## Your objective
Check every line of the material below, and show those that contain "documentclass".

BEGIN Recorded information

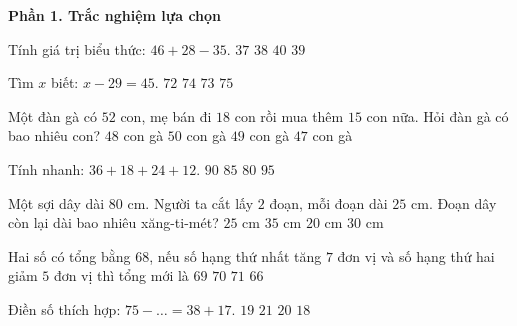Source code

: \textbf{Phần 1. Trắc nghiệm lựa chọn}

\begin{ex} %
Tính giá trị biểu thức: $46 + 28 - 35$.
\choice
{$37$}
{$38$}
{$40$}
{\True $39$}
\end{ex}

\begin{ex} %
Tìm $x$ biết: $x - 29 = 45$.
\choice
{$72$}
{\True $74$}
{$73$}
{$75$}
\end{ex}

\begin{ex} %
Một đàn gà có $52$ con, mẹ bán đi $18$ con rồi mua thêm $15$ con nữa. Hỏi đàn gà có bao nhiêu con?
\choice
{$48$ con gà}
{$50$ con gà}
{\True $49$ con gà}
{$47$ con gà}
\end{ex}

\begin{ex} %
Tính nhanh: $36 + 18 + 24 + 12$.
\choice
{\True $90$}
{$85$}
{$80$}
{$95$}
\end{ex}

\begin{ex} %
Một sợi dây dài $80\text{ cm}$. Người ta cắt lấy $2$ đoạn, mỗi đoạn dài $25\text{ cm}$. Đoạn dây còn lại dài bao nhiêu xăng-ti-mét?
\choice
{$25\text{ cm}$}
{$35\text{ cm}$}
{$20\text{ cm}$}
{\True $30\text{ cm}$}
\end{ex}

\begin{ex} %
Hai số có tổng bằng $68$, nếu số hạng thứ nhất tăng $7$ đơn vị và số hạng thứ hai giảm $5$ đơn vị thì tổng mới là
\choice
{$69$}
{\True $70$}
{$71$}
{$66$}
\end{ex}

\begin{ex} %
Điền số thích hợp: $75 - \dots = 38 + 17$.
\choice
{$19$}
{$21$}
{\True $20$}
{$18$}
\end{ex}

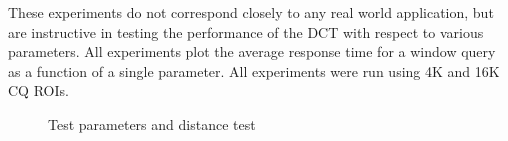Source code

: \documentclass{ucdthesis}       %
\begin{document}
These experiments do not correspond closely to any real world
application, but are instructive in testing the performance of the
\ac{DCT} with respect to various parameters.  All experiments plot the
average response time for a window query as a function of a single
parameter.  All experiments were run using 4K and 16K \ac{CQ} \acp{ROI}.
%
\begin{figure}[htb]
  \caption{Test parameters and distance test}
\end{figure}
\end{document}
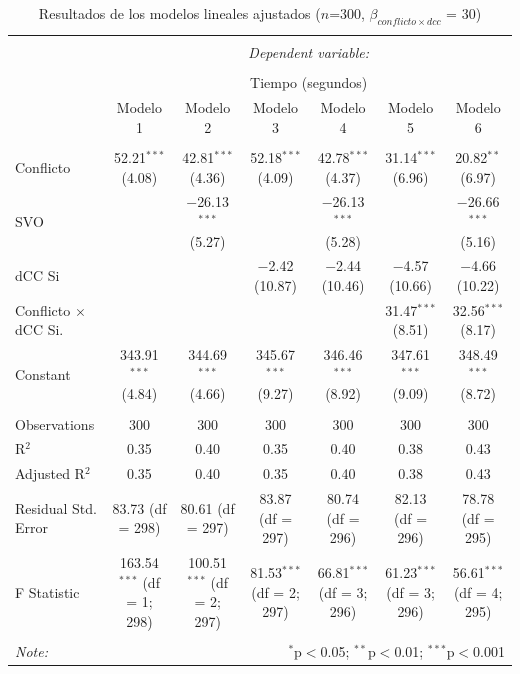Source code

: \documentclass[
  spanish,
  10pt,
]{article}
\begin{document}
\begin{table}[H] \centering 
  \caption{Resultados de los modelos lineales ajustados ($n$=300, $\beta_{conflicto \times dcc}$ = 30)} 
  \label{} 
\tiny 
\begin{tabular}{@{\extracolsep{5pt}}lcccccc} 
\\[-1.8ex]\hline 
\hline \\[-1.8ex] 
 & \multicolumn{6}{c}{\textit{Dependent variable:}} \\ 
\cline{2-7} 
\\[-1.8ex] & \multicolumn{6}{c}{Tiempo (segundos)} \\ 
 & Modelo 1 & Modelo 2 & Modelo 3 & Modelo 4 & Modelo 5 & Modelo 6 \\ 
\hline \\[-1.8ex] 
 Conflicto & 52.21$^{***}$ (4.08) & 42.81$^{***}$ (4.36) & 52.18$^{***}$ (4.09) & 42.78$^{***}$ (4.37) & 31.14$^{***}$ (6.96) & 20.82$^{**}$ (6.97) \\ 
  SVO &  & $-$26.13$^{***}$ (5.27) &  & $-$26.13$^{***}$ (5.28) &  & $-$26.66$^{***}$ (5.16) \\ 
  dCC Si &  &  & $-$2.42 (10.87) & $-$2.44 (10.46) & $-$4.57 (10.66) & $-$4.66 (10.22) \\ 
  Conflicto $\times$ dCC Si. &  &  &  &  & 31.47$^{***}$ (8.51) & 32.56$^{***}$ (8.17) \\ 
  Constant & 343.91$^{***}$ (4.84) & 344.69$^{***}$ (4.66) & 345.67$^{***}$ (9.27) & 346.46$^{***}$ (8.92) & 347.61$^{***}$ (9.09) & 348.49$^{***}$ (8.72) \\ 
 \hline \\[-1.8ex] 
Observations & 300 & 300 & 300 & 300 & 300 & 300 \\ 
R$^{2}$ & 0.35 & 0.40 & 0.35 & 0.40 & 0.38 & 0.43 \\ 
Adjusted R$^{2}$ & 0.35 & 0.40 & 0.35 & 0.40 & 0.38 & 0.43 \\ 
Residual Std. Error & 83.73 (df = 298) & 80.61 (df = 297) & 83.87 (df = 297) & 80.74 (df = 296) & 82.13 (df = 296) & 78.78 (df = 295) \\ 
F Statistic & 163.54$^{***}$ (df = 1; 298) & 100.51$^{***}$ (df = 2; 297) & 81.53$^{***}$ (df = 2; 297) & 66.81$^{***}$ (df = 3; 296) & 61.23$^{***}$ (df = 3; 296) & 56.61$^{***}$ (df = 4; 295) \\ 
\hline 
\hline \\[-1.8ex] 
\textit{Note:}  & \multicolumn{6}{r}{$^{*}$p$<$0.05; $^{**}$p$<$0.01; $^{***}$p$<$0.001} \\ 
\end{tabular} 
\end{table}
\end{document}
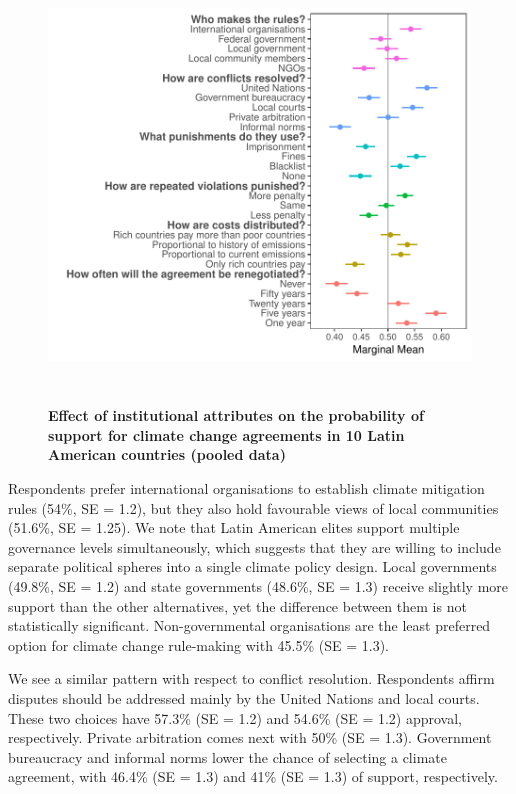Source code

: \documentclass[a4paper,12pt]{article}
\begin{document}
\begin{figure}[H]
	\centering
	\includegraphics[width=.9\linewidth,height=11.5cm]{pooled.pdf}
	\caption{\textbf{Effect of institutional attributes on the probability of support for climate change agreements in 10 Latin American countries (pooled data)}}
	\label{fig:pooled}
\end{figure}

Respondents prefer international organisations to establish climate mitigation rules (54\%, SE = 1.2), but they also hold favourable views of local communities (51.6\%, SE = 1.25). We note that Latin American elites support multiple governance levels simultaneously, which suggests that they are willing to include separate political spheres into a single climate policy design.  Local governments (49.8\%, SE = 1.2) and state governments (48.6\%, SE = 1.3) receive slightly more support than the other alternatives, yet the difference between them is not statistically significant. Non-governmental organisations are the least preferred option for climate change rule-making with 45.5\% (SE = 1.3). 

We see a similar pattern with respect to conflict resolution. Respondents affirm disputes should be addressed mainly by the United Nations and local courts. These two choices have 57.3\% (SE = 1.2) and 54.6\% (SE = 1.2) approval, respectively. Private arbitration comes next with 50\% (SE = 1.3). Government bureaucracy and informal norms lower the chance of selecting a climate agreement, with 46.4\% (SE = 1.3) and 41\% (SE = 1.3) of support, respectively. 
\end{document}
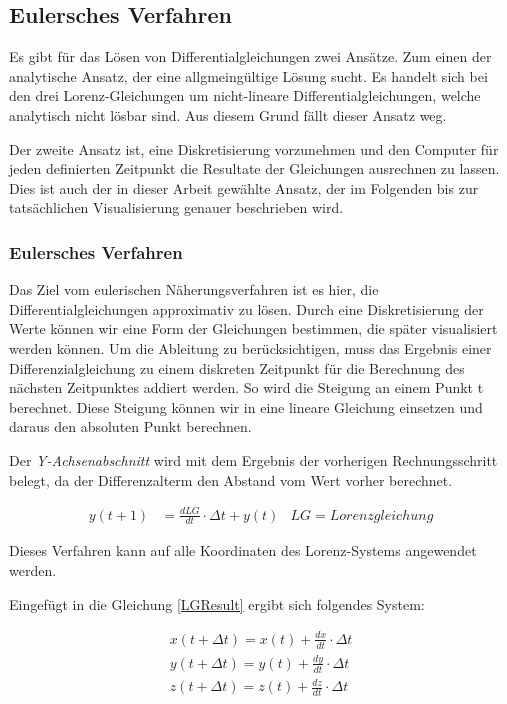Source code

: \subsection{Eulersches Verfahren}
Es gibt für das Lösen von Differentialgleichungen zwei Ansätze. Zum einen der analytische Ansatz, der eine allgmeingültige Lösung sucht. Es handelt sich bei den drei Lorenz-Gleichungen um nicht-lineare Differentialgleichungen, welche analytisch nicht lösbar sind. Aus diesem Grund fällt dieser Ansatz weg. 

Der zweite Ansatz ist, eine Diskretisierung vorzunehmen und den Computer für jeden definierten Zeitpunkt die Resultate der Gleichungen ausrechnen zu lassen. Dies ist auch der in dieser Arbeit gewählte Ansatz, der im Folgenden bis zur tatsächlichen Visualisierung genauer beschrieben wird. 

\subsubsection{Eulersches Verfahren}

Das Ziel vom eulerischen Näherungsverfahren ist es hier, die Differentialgleichungen approximativ zu lösen. Durch eine Diskretisierung der Werte können wir eine Form der Gleichungen bestimmen, die später visualisiert werden können. Um die Ableitung zu berücksichtigen, muss das Ergebnis einer Differenzialgleichung zu einem diskreten Zeitpunkt für die Berechnung des nächsten Zeitpunktes addiert werden. So wird die Steigung an einem Punkt t berechnet. Diese Steigung können wir in eine lineare Gleichung einsetzen und daraus den absoluten Punkt berechnen.

Der \textit{Y-Achsenabschnitt} wird mit dem Ergebnis der vorherigen Rechnungsschritt belegt, da der Differenzalterm den Abstand vom Wert vorher berechnet.  

\begin{align}
\label{LGResult}
y(t + 1) &= \frac{d LG}{d t} \cdot  \Delta t + y(t) & LG = Lorenzgleichung
\end{align}

Dieses Verfahren kann auf alle Koordinaten des Lorenz-Systems angewendet werden.

Eingefügt in die Gleichung \eqref{LGResult} ergibt sich folgendes System:

\begin{align}
x(t+\Delta t) = x(t) + \frac{dx}{dt} \cdot \Delta t\\
y(t + \Delta t) = y(t) + \frac{dy}{dt} \cdot \Delta t\\
z(t + \Delta t) = z(t) + \frac{dz}{dt} \cdot \Delta t
\end{align}

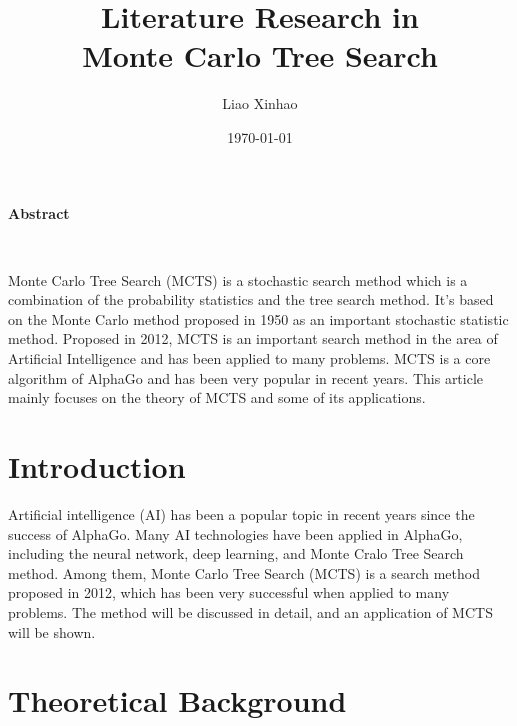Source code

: \documentclass[a4paper,12pt]{article}
\begin{document}
\begin{titlepage}


\title{\vspace{5cm}\vspace{1cm}\textbf{Literature Research in \\
Monte Carlo Tree Search}\vspace{0.8cm}}
\author{ Liao Xinhao}
\date{\today}
\maketitle
\vspace{1cm}
\begin{center}
\begin{Large}
\textbf{Abstract}
\end{Large}\\

\end{center}

Monte Carlo Tree Search (MCTS) is a stochastic search method which is a combination of the probability statistics and the tree search method. It's based on the Monte Carlo method proposed in 1950 as an important stochastic statistic method. Proposed in 2012, MCTS is an important search method in the area of Artificial Intelligence and
has been applied to many problems. MCTS is a core algorithm of AlphaGo and has been very popular in recent years. This article mainly focuses on the theory of MCTS and some of its applications.


\thispagestyle{empty}
\end{titlepage}
\setcounter{page}{1}


\newpage

\section{Introduction}
Artificial intelligence (AI) has been a popular topic in recent years since the success of AlphaGo. Many AI technologies have been applied in AlphaGo, including the neural network, deep learning, and Monte Cralo Tree Search method. Among them, Monte Carlo Tree Search (MCTS) is a search method proposed in 2012, which has been very successful when applied to many problems. The method will be discussed in detail, and an application of MCTS will be shown. 

\section{Theoretical Background}
\end{document}

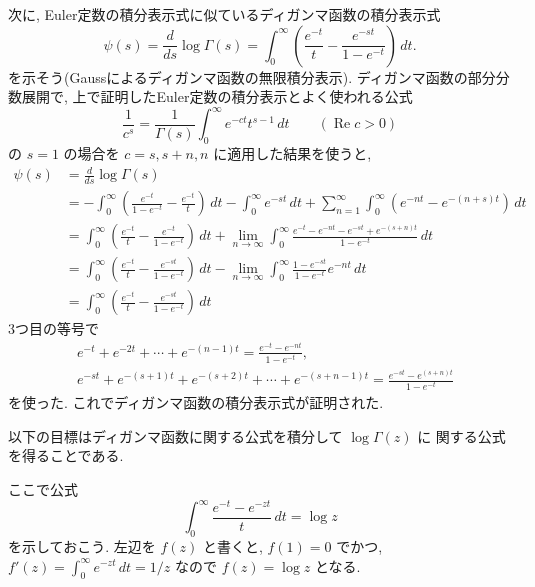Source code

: \documentclass[12pt,twoside]{jarticle}
\renewcommand\Re{\operatorname{Re}}
\theoremstyle{jplain}
\theoremstyle{jplain}
\theoremstyle{jplain}
\numberwithin{theorem}{section}
\numberwithin{equation}{section}
\numberwithin{figure}{section}
\numberwithin{table}{section}
\begin{document}
次に, Euler定数の積分表示式に似ているディガンマ函数の積分表示式
\[
\psi(s)=\frac{d}{ds}\log\Gamma(s)
=\int_0^\infty\left(\frac{e^{-t}}{t}-\frac{e^{-st}}{1-e^{-t}}\right)\,dt.
\]
を示そう(Gaussによるディガンマ函数の無限積分表示). 
ディガンマ函数の部分分数展開で, 
上で証明したEuler定数の積分表示とよく使われる公式
\[
\frac{1}{c^s} = \frac{1}{\Gamma(s)}\int_0^\infty e^{-ct}t^{s-1}\,dt
\qquad (\Re c>0)
\tag{$\$$}
\]
の $s=1$ の場合を $c=s,s+n,n$ に適用した結果を使うと, 
\begin{align*}
\psi(s)
&
=\frac{d}{ds}\log\Gamma(s)
\\ &
=
-\int_0^\infty\left(\frac{e^{-t}}{1-e^{-t}}-\frac{e^{-t}}{t}\right)\,dt
-\int_0^\infty e^{-st}\,dt
+\sum_{n=1}^\infty \int_0^\infty (e^{-nt}-e^{-(n+s)t})\,dt
\\ &
=
\int_0^\infty\left(\frac{e^{-t}}{t}-\frac{e^{-t}}{1-e^{-t}}\right)\,dt
+\lim_{n\to\infty}
\int_0^\infty \frac{e^{-t}-e^{-nt}-e^{-st}+e^{-(s+n)t}}{1-e^{-t}}\,dt
\\ &
=
\int_0^\infty\left(\frac{e^{-t}}{t}-\frac{e^{-st}}{1-e^{-t}}\right)\,dt
-\lim_{n\to\infty}
\int_0^\infty \frac{1-e^{-st}}{1-e^{-t}} e^{-nt} \,dt
\\ &
=
\int_0^\infty\left(\frac{e^{-t}}{t}-\frac{e^{-st}}{1-e^{-t}}\right)\,dt
\end{align*}
3つ目の等号で
\begin{align*}
&
e^{-t}+e^{-2t}+\cdots+e^{-(n-1)t}=\frac{e^{-t}-e^{-nt}}{1-e^{-t}}, 
\\ &
e^{-st}+e^{-(s+1)t}+e^{-(s+2)t}+\cdots+e^{-(s+n-1)t}=\frac{e^{-st}-e^{(s+n)t}}{1-e^{-t}}
\end{align*}
を使った. これでディガンマ函数の積分表示式が証明された.

以下の目標はディガンマ函数に関する公式を積分して $\log\Gamma(z)$ に
関する公式を得ることである.

ここで公式
\[
  \int_0^\infty \frac{e^{-t}-e^{-zt}}{t}\,dt = \log z
\tag{$*$}
\]
を示しておこう. 左辺を $f(z)$ と書くと, $f(1)=0$ でかつ, 
$f'(z)=\int_0^\infty e^{-zt}\,dt=1/z$ なので $f(z)=\log z$ となる.
\end{document}
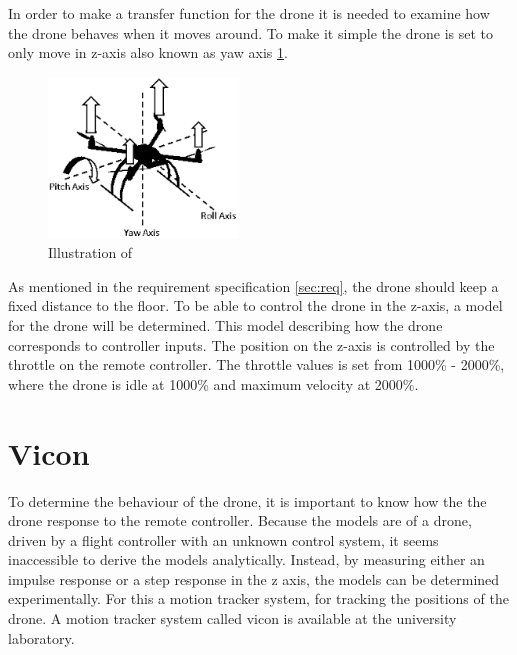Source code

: In order to make a transfer function for the drone it is needed to examine how the drone behaves when it moves around. To make it simple the drone is set to only move in z-axis also known as yaw axis \ref{fig:z_axis}.
\begin{figure}[H]
    \centering
    \includegraphics[width=0.45\textwidth]{figures/ch_movement/z-axis.png}
    \caption{Illustration of \cite{drone_axis}}
    \label{fig:z_axis}
\end{figure}


 As mentioned in the requirement specification \ref{sec:req}, the drone should keep a fixed distance to the floor. To be able to control the drone in the z-axis, a model for the drone will be determined. This model describing how the drone corresponds to controller inputs. The position on the z-axis is controlled by the throttle on the remote controller. The throttle values is set from 1000\% - 2000\%, where the drone is idle at 1000\% and maximum velocity at 2000\%.  

\section{Vicon}\label{s:vicon}
To determine the behaviour of the drone, it is important to know how the the drone response to the remote controller. 
Because the models are of a drone, driven by a flight controller with an unknown control system, it seems inaccessible to derive the models analytically. Instead, by measuring either an impulse response or a step
response in the z axis, the models can be determined experimentally. For this a motion tracker system, for tracking the positions of the drone. A motion tracker system called vicon is available at the university laboratory.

END Recorded information

## Output
: \documentclass{ucdthesis}       %
: \documentclass[
: \documentclass[a4paper,12pt]{article}
: \documentclass[a4paper,12pt]{article}
: \documentclass[12pt,twoside]{jarticle}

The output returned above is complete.